I expect we’re going to have a lot of fun along the way, not the least of which will be bringing up and appropriately debunking pop culture takes on the occult like this:
I’m teaching a seminar in the autumn term on early medieval histories. (The course title uses the word “chronicles” not to focus particularly on those works but to reduce confusion with the second-year survey on early medieval history.) I went through a wholesale course redesign this summer to better intermix scholarly chapters and articles with the wealth of primary sources I rely upon. The course focuses on the early medieval genre of history and how histories were made and used in the period. One goal of the course is to open students’ minds to how immediate was the world of early medieval history. At the same time as they hearkened back to ancient Rome or the early church, much of the history that they crafted was about their own time or their near-contemporaries.
You can download the the PDF course outline.

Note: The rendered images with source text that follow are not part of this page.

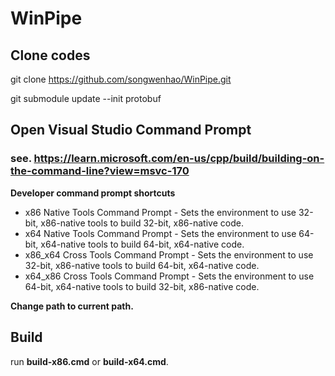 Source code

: # WinPipe

## Clone codes
git clone https://github.com/songwenhao/WinPipe.git

git submodule update --init protobuf

## Open Visual Studio Command Prompt
### see. https://learn.microsoft.com/en-us/cpp/build/building-on-the-command-line?view=msvc-170
**Developer command prompt shortcuts**
* x86 Native Tools Command Prompt - Sets the environment to use 32-bit, x86-native tools to build 32-bit, x86-native code.
* x64 Native Tools Command Prompt - Sets the environment to use 64-bit, x64-native tools to build 64-bit, x64-native code.
* x86_x64 Cross Tools Command Prompt - Sets the environment to use 32-bit, x86-native tools to build 64-bit, x64-native code.
* x64_x86 Cross Tools Command Prompt - Sets the environment to use 64-bit, x64-native tools to build 32-bit, x86-native code.

**Change path to current path.**

## Build ##
run **build-x86.cmd** or **build-x64.cmd**. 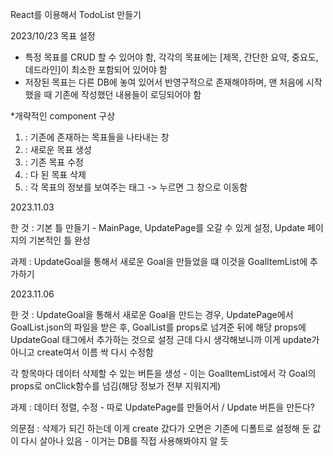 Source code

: React를 이용해서 TodoList 만들기

2023/10/23 목표 설정
- 특정 목표를 CRUD 할 수 있어야 함, 각각의 목표에는 [제목, 간단한 요약, 중요도, 데드라인]이 최소한 포함되어 있어야 함
- 저장된 목표는 다른 DB에 놓여 있어서 반영구적으로 존재해야하며, 맨 처음에 시작했을 때 기존에 작성했던 내용들이 로딩되어야 함

*개략적인 component 구상
1. <Show> : 기존에 존재하는 목표들을 나타내는 창
2. <CreateGoal> : 새로운 목표 생성
3. <UpdateGoal> : 기존 목표 수정
4. <DeleteGoal> : 다 된 목표 삭제
5. <Goal> : 각 목표의 정보를 보여주는 태그 -> 누르면 그 창으로 이동함


2023.11.03

한 것 : 기본 틀 만들기 - MainPage, UpdatePage를 오갈 수 있게 설정, Update 페이지의 기본적인 틀 완성

과제 : UpdateGoal을 통해서 새로운 Goal을 만들었을 떄 이것을 GoalItemList에 추가하기


2023.11.06

한 것 : 
UpdateGoal을 통해서 새로운 Goal을 만드는 경우, UpdatePage에서 GoalList.json의 파일을 받은 후,
GoalList를 props로 넘겨준 뒤에 해당 props에 UpdateGoal 태그에서 추가하는 것으로 설정
근데 다시 생각해보니까 이게 update가 아니고 create여서 이름 싹 다시 수정함

각 항목마다 데이터 삭제할 수 있는 버튼을 생성 - 이는 GoalItemList에서 각 Goal의 props로 onClick함수를 넘김(해당 정보가 전부 지워지게)

과제 : 데이터 정렬, 수정 - 따로 UpdatePage를 만들어서 / Update 버튼을 만든다?

의문점 : 삭제가 되긴 하는데 이게 create 갔다가 오면은 기존에 디폴트로 설정해 둔 값이 다시 살아나 있음 - 이거는 DB를 직접 사용해봐야지 알 듯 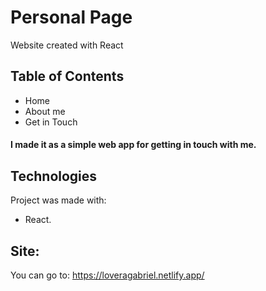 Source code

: # Personal Page
Website created with React

## Table of Contents
* Home
* About me
* Get in Touch
#### I made it as a simple web app for getting in touch with me. 

## Technologies
Project was made with:
* React.
## Site: 
You can go to: https://loveragabriel.netlify.app/
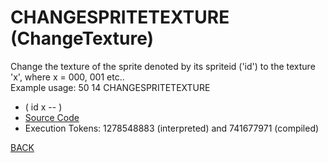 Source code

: # CHANGESPRITETEXTURE &emsp; (ChangeTexture)
Change the texture of the sprite denoted by its spriteid ('id') to the texture 'x', where x = 000, 001 etc..<br/>Example usage: 50 14 CHANGESPRITETEXTURE
* ( id x -- )
* [Source Code](../words/graphics/ChangeTexture.cs)
* Execution Tokens: 1278548883 (interpreted) and 741677971 (compiled)


[BACK](builtins.md#ChangeTexture)
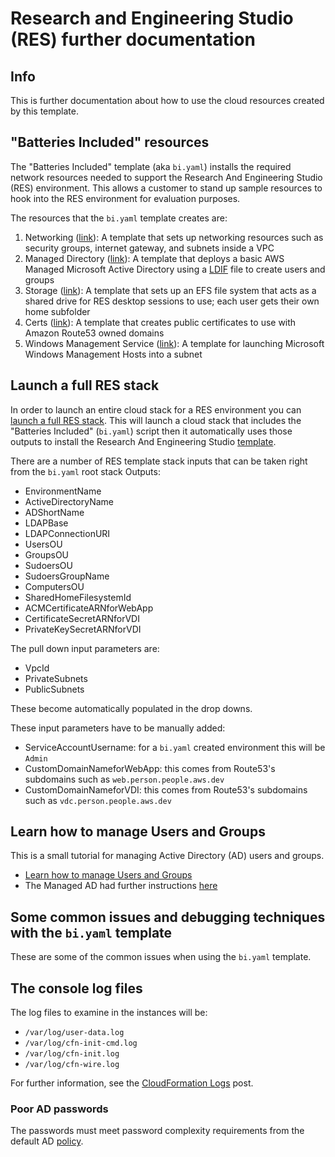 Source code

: # Research and Engineering Studio (RES) further documentation

## Info

This is further documentation about how to use the cloud resources created by this template.

## "Batteries Included" resources

The "Batteries Included" template (aka `bi.yaml`) installs the required network resources needed to support the Research And Engineering Studio (RES) environment. This allows a customer to stand up sample resources to hook into the RES environment for evaluation purposes.

The resources that the `bi.yaml` template creates are:

 1. Networking ([link](../../../net/hpc_large_scale/README.md)): A template that sets up networking resources such as security groups, internet gateway, and subnets inside a VPC
 2. Managed Directory ([link](../../../dir/demo_managed_ad/README.md)): A template that deploys a basic AWS Managed Microsoft Active Directory using a [LDIF](../assets/res.ldif) file to create users and groups
 3. Storage ([link](../../../storage/efs_simple/README.md)): A template that sets up an EFS file system that acts as a shared drive for RES desktop sessions to use; each user gets their own home subfolder
 4. Certs ([link](../../../security/public_certs/README.md)): A template that creates public certificates to use with Amazon Route53 owned domains
 5. Windows Management Service ([link](../../../dir/demo_managed_ad/assets/windows_management_host.yaml)): A template for launching Microsoft Windows Management Hosts into a subnet

## Launch a full RES stack

In order to launch an entire cloud stack for a RES environment you can [launch a full RES stack](full_stack_usage.md). This will launch a cloud stack that includes the "Batteries Included" (`bi.yaml`) script then it automatically uses those outputs to install the Research And Engineering Studio [template](https://us-east-1.console.aws.amazon.com/cloudformation/home?region=us-east-1#/stacks/quickcreate?templateURL=https://research-engineering-studio-us-east-1.s3.amazonaws.com/releases/2023.11/ResearchAndEngineeringStudio.template.json). 

There are a number of RES template stack inputs that can be taken right from the `bi.yaml` root stack Outputs:
 - EnvironmentName
 - ActiveDirectoryName
 - ADShortName
 - LDAPBase
 - LDAPConnectionURI
 - UsersOU
 - GroupsOU
 - SudoersOU
 - SudoersGroupName
 - ComputersOU
 - SharedHomeFilesystemId
 - ACMCertificateARNforWebApp
 - CertificateSecretARNforVDI
 - PrivateKeySecretARNforVDI

The pull down input parameters are:
 - VpcId
 - PrivateSubnets
 - PublicSubnets

These become automatically populated in the drop downs.

These input parameters have to be manually added:
 - ServiceAccountUsername: for a `bi.yaml` created environment this will be `Admin`
 - CustomDomainNameforWebApp: this comes from Route53's subdomains such as `web.person.people.aws.dev`
 - CustomDomainNameforVDI: this comes from Route53's subdomains such as `vdc.person.people.aws.dev`

## Learn how to manage Users and Groups

This is a small tutorial for managing Active Directory (AD) users and groups. 

- [Learn how to manage Users and Groups](users_and_groups.md)
- The Managed AD had further instructions [here](../../../dir/demo_managed_ad/README.md)

## Some common issues and debugging techniques with the `bi.yaml` template

These are some of the common issues when using the `bi.yaml` template.

## The console log files

The log files to examine in the instances will be:
 - `/var/log/user-data.log`
 - `/var/log/cfn-init-cmd.log`
 - `/var/log/cfn-init.log`
 - `/var/log/cfn-wire.log`

 For further information, see the [CloudFormation Logs](https://aws.amazon.com/blogs/devops/view-cloudformation-logs-in-the-console/) post.

### Poor AD passwords

The passwords must meet password complexity requirements from the default AD [policy](https://learn.microsoft.com/en-us/windows/security/threat-protection/security-policy-settings/password-must-meet-complexity-requirements).
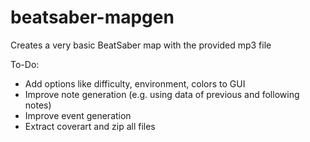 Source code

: # beatsaber-mapgen
Creates a very basic BeatSaber map with the provided mp3 file

To-Do:
- Add options like difficulty, environment, colors to GUI
- Improve note generation (e.g. using data of previous and following notes)
- Improve event generation
- Extract coverart and zip all files
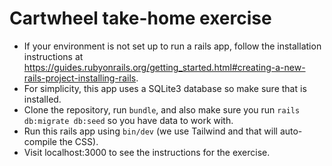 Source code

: # Cartwheel take-home exercise

* If your environment is not set up to run a rails app, follow the installation instructions at https://guides.rubyonrails.org/getting_started.html#creating-a-new-rails-project-installing-rails.
* For simplicity, this app uses a SQLite3 database so make sure that is installed.
* Clone the repository, run `bundle`, and also make sure you run `rails db:migrate db:seed` so you have data to work with.
* Run this rails app using `bin/dev` (we use Tailwind and that will auto-compile the CSS).
* Visit localhost:3000 to see the instructions for the exercise.




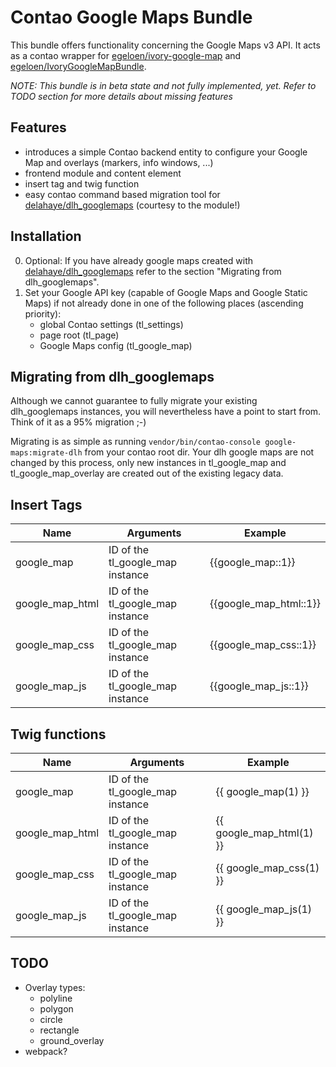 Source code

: # Contao Google Maps Bundle

This bundle offers functionality concerning the Google Maps v3 API. It acts as a contao wrapper for [egeloen/ivory-google-map](https://github.com/egeloen/ivory-google-map) and [egeloen/IvoryGoogleMapBundle](https://github.com/egeloen/IvoryGoogleMapBundle).

*NOTE: This bundle is in beta state and not fully implemented, yet. Refer to TODO section for more details about missing features*

## Features

- introduces a simple Contao backend entity to configure your Google Map and overlays (markers, info windows, ...)
- frontend module and content element
- insert tag and twig function
- easy contao command based migration tool for [delahaye/dlh_googlemaps](https://github.com/delahaye/dlh_googlemaps) (courtesy to the module!)

## Installation

0. Optional: If you have already google maps created with [delahaye/dlh_googlemaps](https://github.com/delahaye/dlh_googlemaps) refer to the section "Migrating from dlh_googlemaps".
1. Set your Google API key (capable of Google Maps and Google Static Maps) if not already done in one of the following places (ascending priority):
   - global Contao settings (tl_settings)
   - page root (tl_page)
   - Google Maps config (tl_google_map)

## Migrating from dlh_googlemaps

Although we cannot guarantee to fully migrate your existing dlh_googlemaps instances, you will nevertheless have a point to start from. Think of it as a 95% migration ;-)

Migrating is as simple as running `vendor/bin/contao-console google-maps:migrate-dlh` from your contao root dir. Your dlh google maps are not changed by this process, only new instances in tl_google_map and tl_google_map_overlay are created out of the existing legacy data.

## Insert Tags

Name | Arguments | Example
---- | --------- | -------
google_map | ID of the tl_google_map instance | {{google_map::1}}
google_map_html | ID of the tl_google_map instance | {{google_map_html::1}}
google_map_css | ID of the tl_google_map instance | {{google_map_css::1}}
google_map_js | ID of the tl_google_map instance | {{google_map_js::1}}

## Twig functions

Name | Arguments | Example
---- | --------- | -------
google_map | ID of the tl_google_map instance | {{ google_map(1) }}
google_map_html | ID of the tl_google_map instance | {{ google_map_html(1) }}
google_map_css | ID of the tl_google_map instance | {{ google_map_css(1) }}
google_map_js | ID of the tl_google_map instance | {{ google_map_js(1) }}

## TODO

- Overlay types:
    - polyline
    - polygon
    - circle
    - rectangle
    - ground_overlay
- webpack? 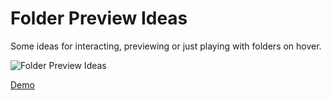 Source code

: # Folder Preview Ideas
Some ideas for interacting, previewing or just playing with folders on hover.

![Folder Preview Ideas](https://tympanus.net/codrops/wp-content/uploads/2017/05/FolderPreviewIdeas_Featured.png)

[Demo](https://tympanus.net/Development/FolderPreviewIdeas/)





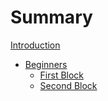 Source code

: # Summary

[Introduction](./introduction.md)
- [Beginners](./beginners.md)
    - [First Block](./first-block-beginners.md)
    - [Second Block](./second-block-beginners.md) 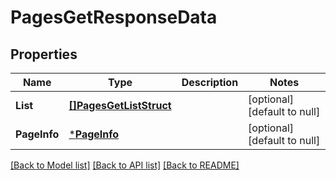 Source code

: # PagesGetResponseData

## Properties
Name | Type | Description | Notes
------------ | ------------- | ------------- | -------------
**List** | [**[]PagesGetListStruct**](PagesGetListStruct.md) |  | [optional] [default to null]
**PageInfo** | [***PageInfo**](page_info.md) |  | [optional] [default to null]

[[Back to Model list]](../README.md#documentation-for-models) [[Back to API list]](../README.md#documentation-for-api-endpoints) [[Back to README]](../README.md)


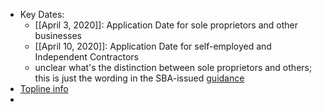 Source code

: - Key Dates:
    - [[April 3, 2020]]: Application Date for sole proprietors and other businesses
    - [[April 10, 2020]]: Application Date for self-employed and Independent Contractors
    - unclear what's the distinction between sole proprietors and others; this is just the wording in the SBA-issued [guidance](https://home.treasury.gov/system/files/136/PPP--Fact-Sheet.pdf)
- [Topline info](https://home.treasury.gov/system/files/136/PPP%20--%20Overview.pdf)
- 
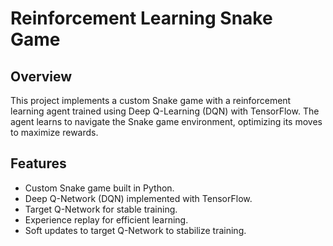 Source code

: # Reinforcement Learning Snake Game

## Overview
This project implements a custom Snake game with a reinforcement learning agent trained using Deep Q-Learning (DQN) with TensorFlow. The agent learns to navigate the Snake game environment, optimizing its moves to maximize rewards.

## Features
- Custom Snake game built in Python.
- Deep Q-Network (DQN) implemented with TensorFlow.
- Target Q-Network for stable training.
- Experience replay for efficient learning.
- Soft updates to target Q-Network to stabilize training.
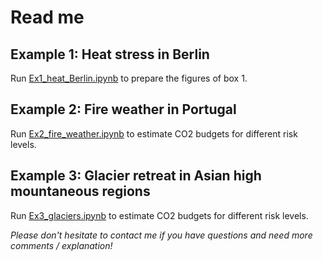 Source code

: # Read me

## Example 1: Heat stress in Berlin
Run [Ex1_heat_Berlin.ipynb](Ex1_heat_Berlin.ipynb) to prepare the figures of box 1.

## Example 2: Fire weather in Portugal
Run [Ex2_fire_weather.ipynb](Ex2_fire_weather.ipynb) to estimate CO2 budgets for different risk levels.

## Example 3: Glacier retreat in Asian high mountaneous regions
Run [Ex3_glaciers.ipynb](Ex3_glaciers.ipynb) to estimate CO2 budgets for different risk levels.

*Please don't hesitate to contact me if you have questions and need more comments / explanation!*
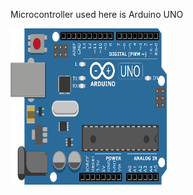 Microcontroller used here is Arduino UNO

<img src="https://github.com/VaidehiGouda/M2_EmbSys/blob/main/Project/2_Architecture/arduino_UNO.png" width="250" height="250">
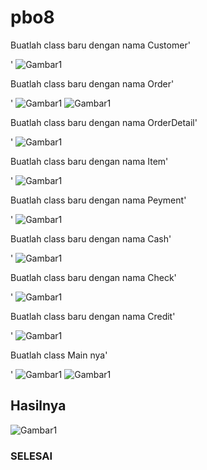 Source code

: # pbo8

Buatlah class baru dengan nama Customer'<p>'
![Gambar1](ss8/Screenshot%20(259).png)

Buatlah class baru dengan nama Order'<p>'
![Gambar1](ss8/Screenshot%20(260).png)
![Gambar1](ss8/Screenshot%20(261).png)

Buatlah class baru dengan nama OrderDetail'<p>'
![Gambar1](ss8/Screenshot%20(262).png)

Buatlah class baru dengan nama Item'<p>'
![Gambar1](ss8/Screenshot%20(263).png)

Buatlah class baru dengan nama Peyment'<p>'
![Gambar1](ss8/Screenshot%20(264).png)

Buatlah class baru dengan nama Cash'<p>'
![Gambar1](ss8/Screenshot%20(265).png)

Buatlah class baru dengan nama Check'<p>'
![Gambar1](ss8/Screenshot%20(266).png)

Buatlah class baru dengan nama Credit'<p>'
![Gambar1](ss8/Screenshot%20(267).png)

Buatlah class Main nya'<p>'
![Gambar1](ss8/Screenshot%20(268).png)
![Gambar1](ss8/Screenshot%20(269).png)


## Hasilnya 
![Gambar1](ss8/Screenshot%20(270).png)


### SELESAI #  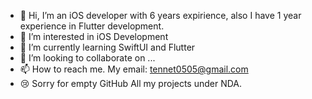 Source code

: - 👋 Hi, I’m an iOS developer with 6 years expirience, also I have 1 year experience in Flutter development.
- 👀 I’m interested in iOS Development
- 🌱 I’m currently learning SwiftUI and Flutter
- 💞️ I’m looking to collaborate on ...
- 📫 How to reach me. My email: tennet0505@gmail.com
- 😢 Sorry for empty GitHub All my projects under NDA.


<!---
tennet0505/tennet0505 is a ✨ special ✨ repository because its `README.md` (this file) appears on your GitHub profile.
You can click the Preview link to take a look at your changes.
--->
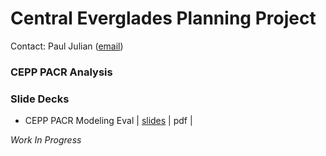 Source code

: 
<!-- README.md is generated from README.Rmd. Please edit that file -->

# Central Everglades Planning Project

Contact: Paul Julian ([email](mailto:pauljulianphd@gmail.com))

### CEPP PACR Analysis

### Slide Decks

-   CEPP PACR Modeling Eval \|
    [slides](https://sccf-tech.github.io/CEPP_ModelEval/slides/SCCF_CEPP_Eval.html)
    \| pdf \|

*Work In Progress*
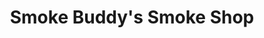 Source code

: ---
title: "Smoke Buddy's Smoke Shop"
url: /erie/smoke-buddys-smoke-shop-buffalo-road/
shop: e-cigarette
--- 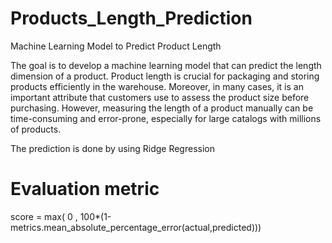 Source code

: # Products_Length_Prediction
Machine Learning Model to Predict Product Length

The goal is to develop a machine learning model that can predict the length dimension of a product. Product length is crucial for packaging and storing products efficiently in the warehouse. Moreover, in many cases, it is an important attribute that customers use to assess the product size before purchasing. However, measuring the length of a product manually can be time-consuming and error-prone, especially for large catalogs with millions of products.

The prediction is done by using Ridge Regression

# Evaluation metric
score = max( 0 , 100*(1-metrics.mean_absolute_percentage_error(actual,predicted)))

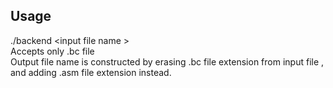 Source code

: ## Usage 
./backend &lt;input file name &gt;
<br/>
Accepts only .bc file 
<br/>
Output file name is constructed by erasing .bc file extension from input file , and 
 adding .asm file extension instead.  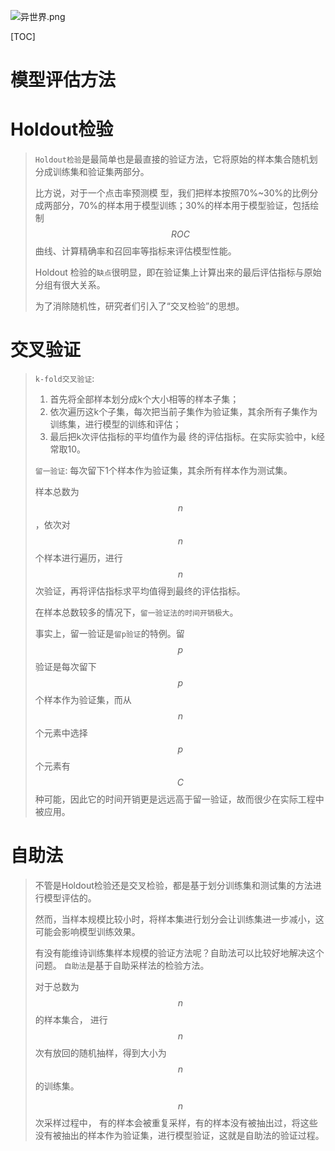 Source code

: ![异世界.png](https://upload-images.jianshu.io/upload_images/15675864-e39212ac990782cf.png)

[TOC]

# 模型评估方法

# Holdout检验

>`Holdout检验`是最简单也是最直接的验证方法，它将原始的样本集合随机划分成训练集和验证集两部分。
>
>比方说，对于一个点击率预测模 型，我们把样本按照70%~30%的比例分成两部分，70%的样本用于模型训练；30%的样本用于模型验证，包括绘制$$ROC$$曲线、计算精确率和召回率等指标来评估模型性能。
>
>Holdout 检验的`缺点`很明显，即在验证集上计算出来的最后评估指标与原始分组有很大关系。
>
>为了消除随机性，研究者们引入了“交叉检验”的思想。
>
>

# 交叉验证

>`k-fold交叉验证`: 
>
>1. 首先将全部样本划分成k个大小相等的样本子集；
>2. 依次遍历这k个子集，每次把当前子集作为验证集，其余所有子集作为训练集，进行模型的训练和评估；
>3. 最后把k次评估指标的平均值作为最 终的评估指标。在实际实验中，k经常取10。
>
>`留一验证`: 每次留下1个样本作为验证集，其余所有样本作为测试集。
>
>样本总数为$$n$$，依次对$$n$$个样本进行遍历，进行$$n$$次验证，再将评估指标求平均值得到最终的评估指标。
>
>在样本总数较多的情况下，`留一验证法的时间开销极大`。
>
>
>
>事实上，留一验证是`留p验证`的特例。留$$p$$验证是每次留下$$p$$个样本作为验证集，而从$$n$$个元素中选择$$p$$个元素有$$C$$种可能，因此它的时间开销更是远远高于留一验证，故而很少在实际工程中被应用。
>
>

# 自助法

>不管是Holdout检验还是交叉检验，都是基于划分训练集和测试集的方法进行模型评估的。
>
>然而，当样本规模比较小时，将样本集进行划分会让训练集进一步减小，这可能会影响模型训练效果。
>
>有没有能维诗训练集样本规模的验证方法呢？自助法可以比较好地解决这个问题。
>`自助法`是基于自助采样法的检验方法。
>
>对于总数为$$n$$的样本集合， 进行$$n$$次有放回的随机抽样，得到大小为$$n$$的训练集。
>
>$$n$$次采样过程中， 有的样本会被重复采样，有的样本没有被抽出过，将这些没有被抽出的样本作为验证集，进行模型验证，这就是自助法的验证过程。
>
>


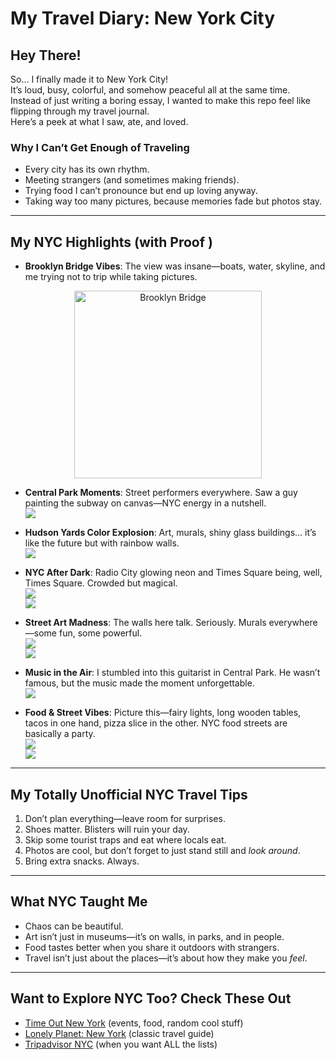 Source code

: # My Travel Diary: New York City 

## Hey There!  
So… I finally made it to New York City!  
It’s loud, busy, colorful, and somehow peaceful all at the same time.  
Instead of just writing a boring essay, I wanted to make this repo feel like flipping through my travel journal.  
Here’s a peek at what I saw, ate, and loved.  

### Why I Can’t Get Enough of Traveling  
- Every city has its own rhythm.  
- Meeting strangers (and sometimes making friends).  
- Trying food I can’t pronounce but end up loving anyway.  
- Taking way too many pictures, because memories fade but photos stay.  

---

## My NYC Highlights (with Proof )  

- **Brooklyn Bridge Vibes**: The view was insane—boats, water, skyline, and me trying not to trip while taking pictures.  
<p align="center">
  <img src="images/BrooklynBridge.jpeg" alt="Brooklyn Bridge" width="300"/>
</p>

- **Central Park Moments**: Street performers everywhere. Saw a guy painting the subway on canvas—NYC energy in a nutshell.  
![](images/CentralPark_NYC.jpeg)  

- **Hudson Yards Color Explosion**: Art, murals, shiny glass buildings… it’s like the future but with rainbow walls.  
![](images/HudsonRiver.jpeg)  

- **NYC After Dark**: Radio City glowing neon and Times Square being, well, Times Square. Crowded but magical.  
![](images/NightAtNYC.jpeg)  
![](images/TimesSquare.jpeg)  

- **Street Art Madness**: The walls here talk. Seriously. Murals everywhere—some fun, some powerful.  
![](images/StreetArt.jpeg)  
![](images/StreetArt2.jpeg)  

- **Music in the Air**: I stumbled into this guitarist in Central Park. He wasn’t famous, but the music made the moment unforgettable.  
![](images/StreetMusic.jpeg)  

- **Food & Street Vibes**: Picture this—fairy lights, long wooden tables, tacos in one hand, pizza slice in the other. NYC food streets are basically a party.  
![](images/TravelAndFood.jpeg)  
![](images/TravelandFood2.jpeg)  

---

## My Totally Unofficial NYC Travel Tips 
1. Don’t plan everything—leave room for surprises.  
2. Shoes matter. Blisters will ruin your day.  
3. Skip some tourist traps and eat where locals eat.  
4. Photos are cool, but don’t forget to just stand still and *look around*.  
5. Bring extra snacks. Always.  

---

## What NYC Taught Me  
- Chaos can be beautiful.  
- Art isn’t just in museums—it’s on walls, in parks, and in people.  
- Food tastes better when you share it outdoors with strangers.  
- Travel isn’t just about the places—it’s about how they make you *feel*.  

---

## Want to Explore NYC Too? Check These Out  
- [Time Out New York](https://www.timeout.com/newyork) (events, food, random cool stuff)  
- [Lonely Planet: New York](https://www.lonelyplanet.com/usa/new-york-city) (classic travel guide)  
- [Tripadvisor NYC](https://www.tripadvisor.com/Attractions-g60763-Activities-New_York_City_New_York.html) (when you want ALL the lists)  
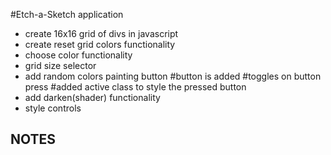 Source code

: #Etch-a-Sketch application

- create 16x16 grid of divs in javascript
- create reset grid colors functionality
- choose color functionality
- grid size selector
- add random colors painting button
  #button is added
  #toggles on button press
  #added active class to style the pressed button
- add darken(shader) functionality
- style controls

## NOTES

If you take a look at the first class topic, you’ll probably also figure out one of the current cultural influences I’ll be drawing on in the class. If not, the video segment below should clue you in!
Wednesday we’re back into the routine with three courses on tap for me this fall: Western Civilization (Renaissance to French Revolution), Early Medieval Europe and a graduate seminar on London history. Al told, I think I’m squeaking in with just under a hundred students in the three courses: still the most of any one faculty member in our program. Go me?
I’m really excited about all three classes but particularly happy with the prospect of this year’s go in Western Civ. The subject is something I’ve taught almost every year since starting but it’s a course that constantly renews itself given the hundreds of years of history and historical studies I draw upon. This year I’m doing something unusual for myself – I’m teaching with all three of the same texts as last year: two general survey narratives that cover our period from 1350-1815 and one primary source work, The Lusiads.
Normally I swap out primary source texts every year to keep teaching fresh (and to minimize the chance of plagiarism). But The Lusiads was such a fun work to teach and had so many intriguing aspects to it that last year’s class had only begun to explore, I felt compelled to give it another turn. The Lusiads is Portugal’s great national epic and a conscious throwback to Virgil’s great Roman poem, The Aeneid. Yet it’s also very contemporary for the sixteenth century in which it was written: telling the tale of Vasco da Gama’s circumnavigation of Africa and travels to India.
The epic poem, ably translated into modern verse by Landeg White, has just about everything you could want to touch on in an introduction to European history for the period: there are themes that draw on Renaissance conceits (classical gods, learned allusion), elements of religious conflicts (Christian divisions and prejudice towards other religions), the broad sweep of exploration, discovery and exploration in da Gama’s voyages, and all brought together with innovations in technology, worldviews and social orders. Relatively little-studied in the anglophone world, I found that teaching with this text was a great refresher for the course which might otherwise feel ‘stale’ and I can’t wait to tackle it again with a better sense of the pitfalls and promises inherent in such an unusual text!